Ancak daha önceki çalışmalar gözlemlenen parlamanın kesin kaynağını belirleyemedi ve bu nedenle kendilerini teleskop görüntülerinde çok yakın komşuları olmayan yıldızlarla sınırlamak zorunda kaldılar. Mevcut çalışma bugüne kadarki en kesin ve hassas çalışmadır.
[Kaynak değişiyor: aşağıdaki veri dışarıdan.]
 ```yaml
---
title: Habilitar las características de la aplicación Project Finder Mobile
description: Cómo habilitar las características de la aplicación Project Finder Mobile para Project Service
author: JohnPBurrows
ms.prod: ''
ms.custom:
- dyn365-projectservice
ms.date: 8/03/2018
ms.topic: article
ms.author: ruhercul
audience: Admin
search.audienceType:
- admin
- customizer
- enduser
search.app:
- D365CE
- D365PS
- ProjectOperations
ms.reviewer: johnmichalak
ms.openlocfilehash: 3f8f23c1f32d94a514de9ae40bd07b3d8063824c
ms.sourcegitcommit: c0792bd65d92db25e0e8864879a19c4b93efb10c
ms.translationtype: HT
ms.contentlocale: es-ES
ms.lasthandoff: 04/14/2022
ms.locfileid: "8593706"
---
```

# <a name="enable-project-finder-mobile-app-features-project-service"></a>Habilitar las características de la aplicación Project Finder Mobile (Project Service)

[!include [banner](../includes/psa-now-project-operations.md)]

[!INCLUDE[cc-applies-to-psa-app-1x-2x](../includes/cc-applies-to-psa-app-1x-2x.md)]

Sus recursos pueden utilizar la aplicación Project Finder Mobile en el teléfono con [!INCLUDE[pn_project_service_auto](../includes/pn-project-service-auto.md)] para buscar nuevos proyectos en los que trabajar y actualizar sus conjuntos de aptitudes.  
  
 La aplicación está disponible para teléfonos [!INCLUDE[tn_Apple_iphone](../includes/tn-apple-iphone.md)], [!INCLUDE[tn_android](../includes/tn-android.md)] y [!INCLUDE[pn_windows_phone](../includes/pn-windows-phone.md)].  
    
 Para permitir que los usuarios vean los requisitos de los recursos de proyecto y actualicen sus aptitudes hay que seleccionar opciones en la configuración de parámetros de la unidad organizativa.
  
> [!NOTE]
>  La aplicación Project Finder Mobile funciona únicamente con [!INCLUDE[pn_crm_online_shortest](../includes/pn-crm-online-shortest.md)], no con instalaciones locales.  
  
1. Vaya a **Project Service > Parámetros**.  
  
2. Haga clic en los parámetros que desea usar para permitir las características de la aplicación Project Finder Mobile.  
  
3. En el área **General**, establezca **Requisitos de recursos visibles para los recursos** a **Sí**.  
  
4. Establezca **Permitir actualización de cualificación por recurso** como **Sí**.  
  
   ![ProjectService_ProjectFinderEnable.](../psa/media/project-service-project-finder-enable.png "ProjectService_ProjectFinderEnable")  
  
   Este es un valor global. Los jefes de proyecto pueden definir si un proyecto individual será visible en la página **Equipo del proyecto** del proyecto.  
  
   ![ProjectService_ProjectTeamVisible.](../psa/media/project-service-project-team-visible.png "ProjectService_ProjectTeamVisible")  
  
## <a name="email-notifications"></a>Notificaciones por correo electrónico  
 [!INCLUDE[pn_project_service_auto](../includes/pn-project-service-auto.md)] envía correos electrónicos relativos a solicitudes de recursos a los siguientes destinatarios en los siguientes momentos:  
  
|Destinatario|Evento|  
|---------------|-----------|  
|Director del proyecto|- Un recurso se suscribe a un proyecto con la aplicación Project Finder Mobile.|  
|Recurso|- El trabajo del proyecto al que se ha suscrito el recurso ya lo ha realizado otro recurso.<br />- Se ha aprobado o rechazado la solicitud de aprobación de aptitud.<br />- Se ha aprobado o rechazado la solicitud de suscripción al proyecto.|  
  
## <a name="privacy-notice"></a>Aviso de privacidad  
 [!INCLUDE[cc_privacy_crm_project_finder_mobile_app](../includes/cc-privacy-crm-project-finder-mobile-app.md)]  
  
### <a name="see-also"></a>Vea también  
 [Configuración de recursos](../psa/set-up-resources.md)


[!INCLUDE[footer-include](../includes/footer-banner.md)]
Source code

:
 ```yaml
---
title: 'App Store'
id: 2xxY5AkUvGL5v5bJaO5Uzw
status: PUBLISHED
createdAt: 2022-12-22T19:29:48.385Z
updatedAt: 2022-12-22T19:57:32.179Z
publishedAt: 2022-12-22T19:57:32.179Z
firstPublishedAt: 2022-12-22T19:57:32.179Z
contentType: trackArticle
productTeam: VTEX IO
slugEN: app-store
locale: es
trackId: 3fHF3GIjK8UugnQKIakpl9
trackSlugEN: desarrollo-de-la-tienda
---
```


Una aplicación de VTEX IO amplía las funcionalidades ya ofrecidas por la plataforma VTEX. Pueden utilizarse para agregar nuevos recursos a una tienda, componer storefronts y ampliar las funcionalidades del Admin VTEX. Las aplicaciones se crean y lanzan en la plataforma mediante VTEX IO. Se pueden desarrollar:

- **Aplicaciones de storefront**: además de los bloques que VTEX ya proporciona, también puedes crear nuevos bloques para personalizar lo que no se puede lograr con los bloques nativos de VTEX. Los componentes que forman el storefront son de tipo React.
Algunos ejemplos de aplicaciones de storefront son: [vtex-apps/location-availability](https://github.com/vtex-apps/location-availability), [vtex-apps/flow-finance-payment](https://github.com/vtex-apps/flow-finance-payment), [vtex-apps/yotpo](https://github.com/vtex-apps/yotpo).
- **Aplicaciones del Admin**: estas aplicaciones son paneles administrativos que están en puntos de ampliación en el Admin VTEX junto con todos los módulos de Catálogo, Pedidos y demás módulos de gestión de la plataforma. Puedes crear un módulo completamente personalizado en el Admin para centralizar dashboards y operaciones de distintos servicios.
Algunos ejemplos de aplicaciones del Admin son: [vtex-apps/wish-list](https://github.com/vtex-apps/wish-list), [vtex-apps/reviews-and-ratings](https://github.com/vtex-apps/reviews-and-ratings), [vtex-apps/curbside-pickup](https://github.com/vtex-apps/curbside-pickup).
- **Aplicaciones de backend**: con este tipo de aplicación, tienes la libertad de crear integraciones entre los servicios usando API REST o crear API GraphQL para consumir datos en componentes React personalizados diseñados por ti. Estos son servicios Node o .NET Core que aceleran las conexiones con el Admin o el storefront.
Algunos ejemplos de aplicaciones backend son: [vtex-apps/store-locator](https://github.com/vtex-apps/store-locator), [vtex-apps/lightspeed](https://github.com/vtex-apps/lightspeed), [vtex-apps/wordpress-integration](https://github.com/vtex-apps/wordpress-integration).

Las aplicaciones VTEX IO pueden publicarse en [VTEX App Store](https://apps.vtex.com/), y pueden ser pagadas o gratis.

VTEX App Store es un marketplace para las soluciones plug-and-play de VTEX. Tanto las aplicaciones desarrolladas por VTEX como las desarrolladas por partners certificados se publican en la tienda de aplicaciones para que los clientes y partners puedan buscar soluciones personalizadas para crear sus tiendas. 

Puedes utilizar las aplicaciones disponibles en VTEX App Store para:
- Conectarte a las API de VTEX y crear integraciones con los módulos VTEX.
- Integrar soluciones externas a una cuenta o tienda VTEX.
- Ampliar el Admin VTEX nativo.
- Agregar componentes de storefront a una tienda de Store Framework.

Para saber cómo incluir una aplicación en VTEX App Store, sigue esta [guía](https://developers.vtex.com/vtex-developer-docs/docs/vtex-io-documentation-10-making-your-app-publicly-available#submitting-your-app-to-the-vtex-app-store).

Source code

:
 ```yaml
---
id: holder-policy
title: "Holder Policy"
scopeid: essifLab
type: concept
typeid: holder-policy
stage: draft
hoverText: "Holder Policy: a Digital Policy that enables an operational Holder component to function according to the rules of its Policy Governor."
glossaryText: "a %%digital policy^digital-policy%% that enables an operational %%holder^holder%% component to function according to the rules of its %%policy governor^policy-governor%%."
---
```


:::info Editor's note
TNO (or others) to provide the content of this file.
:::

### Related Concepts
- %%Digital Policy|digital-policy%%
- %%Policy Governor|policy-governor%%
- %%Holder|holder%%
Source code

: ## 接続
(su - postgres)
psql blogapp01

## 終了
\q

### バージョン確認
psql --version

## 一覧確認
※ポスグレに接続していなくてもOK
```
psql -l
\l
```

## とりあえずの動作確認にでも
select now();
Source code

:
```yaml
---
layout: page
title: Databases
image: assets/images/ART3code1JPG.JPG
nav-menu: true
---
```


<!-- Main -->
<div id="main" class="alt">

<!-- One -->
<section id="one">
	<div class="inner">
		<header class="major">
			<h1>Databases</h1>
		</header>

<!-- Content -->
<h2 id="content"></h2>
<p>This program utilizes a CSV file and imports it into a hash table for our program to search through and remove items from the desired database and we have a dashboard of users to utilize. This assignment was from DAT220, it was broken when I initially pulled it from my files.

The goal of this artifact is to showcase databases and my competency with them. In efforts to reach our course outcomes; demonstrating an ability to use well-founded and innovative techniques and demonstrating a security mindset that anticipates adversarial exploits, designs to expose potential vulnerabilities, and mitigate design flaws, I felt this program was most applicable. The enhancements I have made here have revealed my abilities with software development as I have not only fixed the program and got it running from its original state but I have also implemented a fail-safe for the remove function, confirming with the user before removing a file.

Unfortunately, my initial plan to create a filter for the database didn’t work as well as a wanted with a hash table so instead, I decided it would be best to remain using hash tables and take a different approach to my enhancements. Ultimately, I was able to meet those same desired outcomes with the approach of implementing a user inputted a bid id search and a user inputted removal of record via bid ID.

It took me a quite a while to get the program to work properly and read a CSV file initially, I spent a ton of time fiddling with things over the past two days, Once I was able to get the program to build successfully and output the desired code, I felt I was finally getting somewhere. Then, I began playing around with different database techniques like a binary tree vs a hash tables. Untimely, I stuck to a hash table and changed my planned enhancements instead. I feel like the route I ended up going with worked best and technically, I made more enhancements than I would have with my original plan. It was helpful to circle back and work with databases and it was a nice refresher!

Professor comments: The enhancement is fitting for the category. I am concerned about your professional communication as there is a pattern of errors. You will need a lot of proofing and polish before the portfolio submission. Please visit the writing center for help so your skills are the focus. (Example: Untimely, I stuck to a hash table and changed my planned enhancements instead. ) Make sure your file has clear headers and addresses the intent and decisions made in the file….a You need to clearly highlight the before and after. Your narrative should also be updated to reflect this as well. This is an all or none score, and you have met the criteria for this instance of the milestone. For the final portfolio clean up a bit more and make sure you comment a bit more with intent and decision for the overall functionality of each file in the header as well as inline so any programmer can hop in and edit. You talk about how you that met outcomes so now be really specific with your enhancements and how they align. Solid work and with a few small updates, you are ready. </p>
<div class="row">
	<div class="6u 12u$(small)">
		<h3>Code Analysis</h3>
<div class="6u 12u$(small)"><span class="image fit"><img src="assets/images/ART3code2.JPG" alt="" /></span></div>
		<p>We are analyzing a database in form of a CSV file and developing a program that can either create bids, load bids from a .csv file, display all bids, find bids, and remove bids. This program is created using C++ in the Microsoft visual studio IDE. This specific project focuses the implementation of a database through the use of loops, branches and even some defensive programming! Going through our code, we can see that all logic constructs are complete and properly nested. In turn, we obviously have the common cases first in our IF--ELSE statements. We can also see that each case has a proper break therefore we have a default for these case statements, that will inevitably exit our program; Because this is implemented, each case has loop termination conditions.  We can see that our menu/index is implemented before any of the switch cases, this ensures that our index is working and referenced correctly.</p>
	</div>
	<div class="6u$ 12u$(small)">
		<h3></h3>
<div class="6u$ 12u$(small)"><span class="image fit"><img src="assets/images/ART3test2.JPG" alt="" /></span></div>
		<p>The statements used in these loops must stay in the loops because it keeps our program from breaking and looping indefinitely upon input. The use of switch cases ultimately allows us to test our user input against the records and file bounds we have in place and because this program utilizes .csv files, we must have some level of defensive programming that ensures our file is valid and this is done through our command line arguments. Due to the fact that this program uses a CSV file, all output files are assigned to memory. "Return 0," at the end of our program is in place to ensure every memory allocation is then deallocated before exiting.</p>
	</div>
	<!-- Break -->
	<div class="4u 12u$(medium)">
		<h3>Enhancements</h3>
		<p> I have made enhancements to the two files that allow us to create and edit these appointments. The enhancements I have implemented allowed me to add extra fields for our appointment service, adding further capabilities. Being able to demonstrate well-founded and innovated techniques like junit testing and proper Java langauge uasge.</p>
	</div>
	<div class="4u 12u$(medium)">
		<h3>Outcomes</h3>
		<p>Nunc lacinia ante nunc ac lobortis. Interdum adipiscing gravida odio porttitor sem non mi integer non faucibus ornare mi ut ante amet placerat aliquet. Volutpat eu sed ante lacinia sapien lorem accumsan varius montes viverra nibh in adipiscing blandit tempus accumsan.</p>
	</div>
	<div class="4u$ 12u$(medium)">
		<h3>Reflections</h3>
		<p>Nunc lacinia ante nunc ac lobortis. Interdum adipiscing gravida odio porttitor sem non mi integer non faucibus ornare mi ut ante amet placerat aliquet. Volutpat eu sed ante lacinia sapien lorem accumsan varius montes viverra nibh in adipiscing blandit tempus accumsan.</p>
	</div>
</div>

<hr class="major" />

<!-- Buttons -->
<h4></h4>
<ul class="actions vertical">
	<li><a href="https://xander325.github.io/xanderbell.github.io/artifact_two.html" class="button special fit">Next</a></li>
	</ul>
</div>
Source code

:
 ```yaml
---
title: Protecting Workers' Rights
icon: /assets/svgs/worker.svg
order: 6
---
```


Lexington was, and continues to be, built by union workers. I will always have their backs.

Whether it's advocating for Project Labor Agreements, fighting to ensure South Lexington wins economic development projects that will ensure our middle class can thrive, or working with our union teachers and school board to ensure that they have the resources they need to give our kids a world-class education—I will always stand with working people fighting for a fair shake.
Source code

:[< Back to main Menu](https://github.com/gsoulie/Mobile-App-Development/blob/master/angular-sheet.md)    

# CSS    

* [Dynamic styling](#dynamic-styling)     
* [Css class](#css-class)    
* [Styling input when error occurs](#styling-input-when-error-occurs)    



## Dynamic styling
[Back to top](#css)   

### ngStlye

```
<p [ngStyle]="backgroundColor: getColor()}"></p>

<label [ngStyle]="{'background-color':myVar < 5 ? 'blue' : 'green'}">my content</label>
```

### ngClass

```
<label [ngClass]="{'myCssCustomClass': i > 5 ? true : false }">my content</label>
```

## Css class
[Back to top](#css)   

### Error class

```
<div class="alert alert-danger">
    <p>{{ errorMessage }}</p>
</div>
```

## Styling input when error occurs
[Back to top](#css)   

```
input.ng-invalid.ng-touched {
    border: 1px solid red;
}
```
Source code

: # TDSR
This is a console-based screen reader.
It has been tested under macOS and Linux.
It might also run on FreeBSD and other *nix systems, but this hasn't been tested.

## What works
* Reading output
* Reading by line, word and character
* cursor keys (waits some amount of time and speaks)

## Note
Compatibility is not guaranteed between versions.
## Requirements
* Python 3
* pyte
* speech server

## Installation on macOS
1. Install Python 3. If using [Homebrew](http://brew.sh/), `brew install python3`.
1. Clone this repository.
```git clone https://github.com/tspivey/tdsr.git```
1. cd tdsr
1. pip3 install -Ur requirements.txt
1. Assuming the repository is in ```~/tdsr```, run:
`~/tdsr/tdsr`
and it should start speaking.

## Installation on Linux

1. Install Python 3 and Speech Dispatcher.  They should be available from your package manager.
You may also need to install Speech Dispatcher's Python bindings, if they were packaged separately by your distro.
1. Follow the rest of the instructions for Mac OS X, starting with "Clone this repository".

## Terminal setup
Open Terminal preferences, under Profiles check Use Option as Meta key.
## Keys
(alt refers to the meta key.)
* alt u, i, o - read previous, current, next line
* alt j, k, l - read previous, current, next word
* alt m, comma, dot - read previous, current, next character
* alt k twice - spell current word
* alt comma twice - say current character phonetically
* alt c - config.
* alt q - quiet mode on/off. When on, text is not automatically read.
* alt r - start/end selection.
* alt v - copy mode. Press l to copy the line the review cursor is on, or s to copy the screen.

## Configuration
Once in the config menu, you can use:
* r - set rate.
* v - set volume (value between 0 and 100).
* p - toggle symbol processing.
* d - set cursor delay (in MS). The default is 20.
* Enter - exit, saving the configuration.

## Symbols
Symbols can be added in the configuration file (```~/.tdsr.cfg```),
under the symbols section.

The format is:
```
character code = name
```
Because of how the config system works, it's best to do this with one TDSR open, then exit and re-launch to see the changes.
Aşırı güneş olayları arasındaki ortalama zaman aralıklarının daha uzun olduğu, Dünya’yı etkileyen şiddetli güneş fırtınalarının kanıtlarını arayan çalışmalar tarafından da öne sürülüyor. Güneşten gelen özellikle yüksek enerjili parçacık akışı Dünya atmosferine ulaştığında, radyoaktif karbon izotopu gibi tespit edilebilir miktarda radyoaktif atom üretirler. 14C.
Bu atomlar daha sonra ağaç halkaları ve buzul buzu gibi doğal arşivlerde biriktirilir. Binlerce yıl sonra bile, yüksek enerjili güneş parçacıklarının ani akışı, miktarı ölçülerek belirlenebilir. 14Modern teknolojileri kullanan C.
Bu şekilde araştırmacılar, Holosen’in son on iki bin yılındaki beş aşırı güneş parçacığı olayını ve üç adayı tanımlayabildiler; bu da ortalama 1.500 yılda bir meydana gelme oranına yol açtı.
En şiddetli olayın MS 775 yılında meydana geldiğine inanılıyor. Ancak geçmişte Güneş’te bu tür şiddetli parçacık olaylarının ve ayrıca daha fazla süper parlamanın meydana gelmiş olması oldukça muhtemeldir.
Finlandiya’daki Oulu Üniversitesi’nden ortak yazar Prof. Dr. Ilya Usoskin, “Devasa patlamalara her zaman koronal kütle püskürmelerinin eşlik edip etmediği ve süper parlamalar ile aşırı güneş parçacığı olayları arasındaki ilişkinin ne olduğu belirsiz. Bu daha fazla araştırma gerektiriyor.” dışarı. Bu nedenle geçmiş aşırı güneş olaylarının karasal kanıtlarına bakmak, süper parlamaların sıklığını küçümseyebilir.
Tehlikeli uzay havasını tahmin etme
Yeni çalışma, güneşin bir sonraki nöbetini ne zaman atacağını açıklamıyor. Ancak sonuçlar dikkatli olmayı gerektiriyor. MPS’den ortak yazar Dr. Natalie Krivova, “Yeni veriler, en ekstrem güneş olaylarının bile güneşin doğal repertuarının bir parçası olduğunu net bir şekilde hatırlatıyor” dedi.
Geçtiğimiz 200 yılın en şiddetli güneş fırtınalarından biri olan 1859 Carrington olayı sırasında, Kuzey Avrupa ve Kuzey Amerika’nın büyük bölümünde telgraf ağı çöktü. Tahminlere göre, ilgili parlama, bir süper parlamanın enerjisinin yalnızca yüzde biri kadarını açığa çıkardı. Bugün, Dünya yüzeyindeki altyapının yanı sıra özellikle uydular da risk altında olacak.
Güçlü güneş fırtınaları için en önemli hazırlık bu nedenle güvenilir ve zamanında tahmindir. Bir önlem olarak örneğin uydular kapatılabilir. ESA’nın uzay sondası Vigil, 2031’den itibaren tahmin çabalarına yardımcı olacak.
Uzaydaki gözlem konumundan, güneşe yandan bakacak ve yıldızımızda tehlikeli uzay havasına yol açabilecek süreçlerin ne zaman yaklaştığını Dünya’ya bağlı sondalardan daha erken fark edecek. MPS şu anda bu görev için Polarimetrik ve Manyetik Görüntüleyiciyi geliştiriyor.
Daha fazla bilgi:
Valeriy Vasilyev, Güneş benzeri yıldızlar yaklaşık olarak her yüzyılda bir süper parlama üretir. Bilim (2024). DOI: 10.1126/science.adl5441. www.science.org/doi/10.1126/science.adl5441
Alıntı: Gözlemler, güneş benzeri yıldızların yüzyılda bir kez süper parlama yaydığını gösteriyor (2024, 12 Aralık) 15 Aralık 2024 tarihinde https://phys.org/news/2024-12-sun-stars-emit-superflares-century.html adresinden alınmıştır.
Bu belge telif hakkına tabidir. Özel çalışma veya araştırma amacıyla yapılan her türlü adil işlem dışında, yazılı izin alınmadan hiçbir kısmı çoğaltılamaz. İçerik yalnızca bilgilendirme amaçlı sağlanmıştır.